[Stored data entries]
----

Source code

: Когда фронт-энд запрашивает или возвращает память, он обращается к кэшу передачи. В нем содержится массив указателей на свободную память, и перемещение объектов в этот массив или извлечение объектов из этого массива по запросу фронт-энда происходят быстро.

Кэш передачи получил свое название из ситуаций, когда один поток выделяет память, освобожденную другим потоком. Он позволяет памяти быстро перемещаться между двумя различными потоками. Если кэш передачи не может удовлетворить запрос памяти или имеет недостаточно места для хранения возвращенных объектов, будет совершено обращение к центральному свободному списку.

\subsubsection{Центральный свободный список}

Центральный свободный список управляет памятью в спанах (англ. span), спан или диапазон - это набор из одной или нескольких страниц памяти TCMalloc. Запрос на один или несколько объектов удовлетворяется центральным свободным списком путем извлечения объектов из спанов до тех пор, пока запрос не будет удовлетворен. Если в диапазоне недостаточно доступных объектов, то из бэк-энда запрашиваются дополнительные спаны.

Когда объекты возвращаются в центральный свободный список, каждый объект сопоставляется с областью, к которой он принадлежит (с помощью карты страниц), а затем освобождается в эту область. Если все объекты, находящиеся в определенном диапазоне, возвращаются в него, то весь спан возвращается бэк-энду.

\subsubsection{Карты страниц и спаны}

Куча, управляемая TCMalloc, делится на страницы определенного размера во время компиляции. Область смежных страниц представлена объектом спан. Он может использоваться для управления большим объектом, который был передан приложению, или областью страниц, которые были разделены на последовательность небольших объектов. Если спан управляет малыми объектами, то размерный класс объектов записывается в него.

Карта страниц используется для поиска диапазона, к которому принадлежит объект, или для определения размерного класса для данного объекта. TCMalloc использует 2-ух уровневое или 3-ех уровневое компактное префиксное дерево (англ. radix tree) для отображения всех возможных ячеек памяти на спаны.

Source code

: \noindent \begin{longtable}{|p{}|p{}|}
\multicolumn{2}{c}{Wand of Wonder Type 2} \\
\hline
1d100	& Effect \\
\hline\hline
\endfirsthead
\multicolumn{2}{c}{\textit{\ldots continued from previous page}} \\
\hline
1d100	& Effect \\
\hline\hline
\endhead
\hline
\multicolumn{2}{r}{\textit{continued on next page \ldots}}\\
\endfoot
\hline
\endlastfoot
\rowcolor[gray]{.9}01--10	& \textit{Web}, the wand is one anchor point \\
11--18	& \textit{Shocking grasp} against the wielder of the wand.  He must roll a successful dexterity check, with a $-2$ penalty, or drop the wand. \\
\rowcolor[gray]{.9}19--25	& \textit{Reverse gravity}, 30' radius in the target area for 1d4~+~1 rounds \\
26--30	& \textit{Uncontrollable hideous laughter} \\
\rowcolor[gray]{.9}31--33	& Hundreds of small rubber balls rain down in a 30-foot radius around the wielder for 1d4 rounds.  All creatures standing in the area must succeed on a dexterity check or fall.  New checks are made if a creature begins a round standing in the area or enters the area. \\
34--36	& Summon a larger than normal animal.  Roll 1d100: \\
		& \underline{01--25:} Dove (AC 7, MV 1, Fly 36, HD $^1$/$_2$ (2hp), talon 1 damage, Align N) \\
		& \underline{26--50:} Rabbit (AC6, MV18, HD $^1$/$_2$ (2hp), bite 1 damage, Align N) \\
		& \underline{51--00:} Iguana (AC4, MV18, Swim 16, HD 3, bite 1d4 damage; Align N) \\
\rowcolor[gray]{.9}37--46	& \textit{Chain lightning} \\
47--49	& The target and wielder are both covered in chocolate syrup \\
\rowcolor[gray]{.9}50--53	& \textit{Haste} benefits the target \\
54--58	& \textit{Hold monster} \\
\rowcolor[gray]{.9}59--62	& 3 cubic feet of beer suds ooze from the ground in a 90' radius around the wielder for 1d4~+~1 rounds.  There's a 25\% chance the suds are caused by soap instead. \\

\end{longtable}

----

What to do: Go through the data and copy each line exactly as it was written.

Result of the exercise:
Source code

: Когда фронт-энд запрашивает или возвращает память, он обращается к кэшу передачи. В нем содержится массив указателей на свободную память, и перемещение объектов в этот массив или извлечение объектов из этого массива по запросу фронт-энда происходят быстро.

Кэш передачи получил свое название из ситуаций, когда один поток выделяет память, освобожденную другим потоком. Он позволяет памяти быстро перемещаться между двумя различными потоками. Если кэш передачи не может удовлетворить запрос памяти или имеет недостаточно места для хранения возвращенных объектов, будет совершено обращение к центральному свободному списку.

\subsubsection{Центральный свободный список}

Центральный свободный список управляет памятью в спанах (англ. span), спан или диапазон - это набор из одной или нескольких страниц памяти TCMalloc. Запрос на один или несколько объектов удовлетворяется центральным свободным списком путем извлечения объектов из спанов до тех пор, пока запрос не будет удовлетворен. Если в диапазоне недостаточно доступных объектов, то из бэк-энда запрашиваются дополнительные спаны.

Когда объекты возвращаются в центральный свободный список, каждый объект сопоставляется с областью, к которой он принадлежит (с помощью карты страниц), а затем освобождается в эту область. Если все объекты, находящиеся в определенном диапазоне, возвращаются в него, то весь спан возвращается бэк-энду.

\subsubsection{Карты страниц и спаны}

Куча, управляемая TCMalloc, делится на страницы определенного размера во время компиляции. Область смежных страниц представлена объектом спан. Он может использоваться для управления большим объектом, который был передан приложению, или областью страниц, которые были разделены на последовательность небольших объектов. Если спан управляет малыми объектами, то размерный класс объектов записывается в него.

Карта страниц используется для поиска диапазона, к которому принадлежит объект, или для определения размерного класса для данного объекта. TCMalloc использует 2-ух уровневое или 3-ех уровневое компактное префиксное дерево (англ. radix tree) для отображения всех возможных ячеек памяти на спаны.

Source code

: \noindent \begin{longtable}{|p{}|p{}|}
\multicolumn{2}{c}{Wand of Wonder Type 2} \\
\hline
1d100	& Effect \\
\hline\hline
\endfirsthead
\multicolumn{2}{c}{\textit{\ldots continued from previous page}} \\
\hline
1d100	& Effect \\
\hline\hline
\endhead
\hline
\multicolumn{2}{r}{\textit{continued on next page \ldots}}\\
\endfoot
\hline
\endlastfoot
\rowcolor[gray]{.9}01--10	& \textit{Web}, the wand is one anchor point \\
11--18	& \textit{Shocking grasp} against the wielder of the wand.  He must roll a successful dexterity check, with a $-2$ penalty, or drop the wand. \\
\rowcolor[gray]{.9}19--25	& \textit{Reverse gravity}, 30' radius in the target area for 1d4~+~1 rounds \\
26--30	& \textit{Uncontrollable hideous laughter} \\
\rowcolor[gray]{.9}31--33	& Hundreds of small rubber balls rain down in a 30-foot radius around the wielder for 1d4 rounds.  All creatures standing in the area must succeed on a dexterity check or fall.  New checks are made if a creature begins a round standing in the area or enters the area. \\
34--36	& Summon a larger than normal animal.  Roll 1d100: \\
		& \underline{01--25:} Dove (AC 7, MV 1, Fly 36, HD $^1$/$_2$ (2hp), talon 1 damage, Align N) \\
		& \underline{26--50:} Rabbit (AC6, MV18, HD $^1$/$_2$ (2hp), bite 1 damage, Align N) \\
		& \underline{51--00:} Iguana (AC4, MV18, Swim 16, HD 3, bite 1d4 damage; Align N) \\
\rowcolor[gray]{.9}37--46	& \textit{Chain lightning} \\
47--49	& The target and wielder are both covered in chocolate syrup \\
\rowcolor[gray]{.9}50--53	& \textit{Haste} benefits the target \\
54--58	& \textit{Hold monster} \\
\rowcolor[gray]{.9}59--62	& 3 cubic feet of beer suds ooze from the ground in a 90' radius around the wielder for 1d4~+~1 rounds.  There's a 25\% chance the suds are caused by soap instead. \\

\end{longtable}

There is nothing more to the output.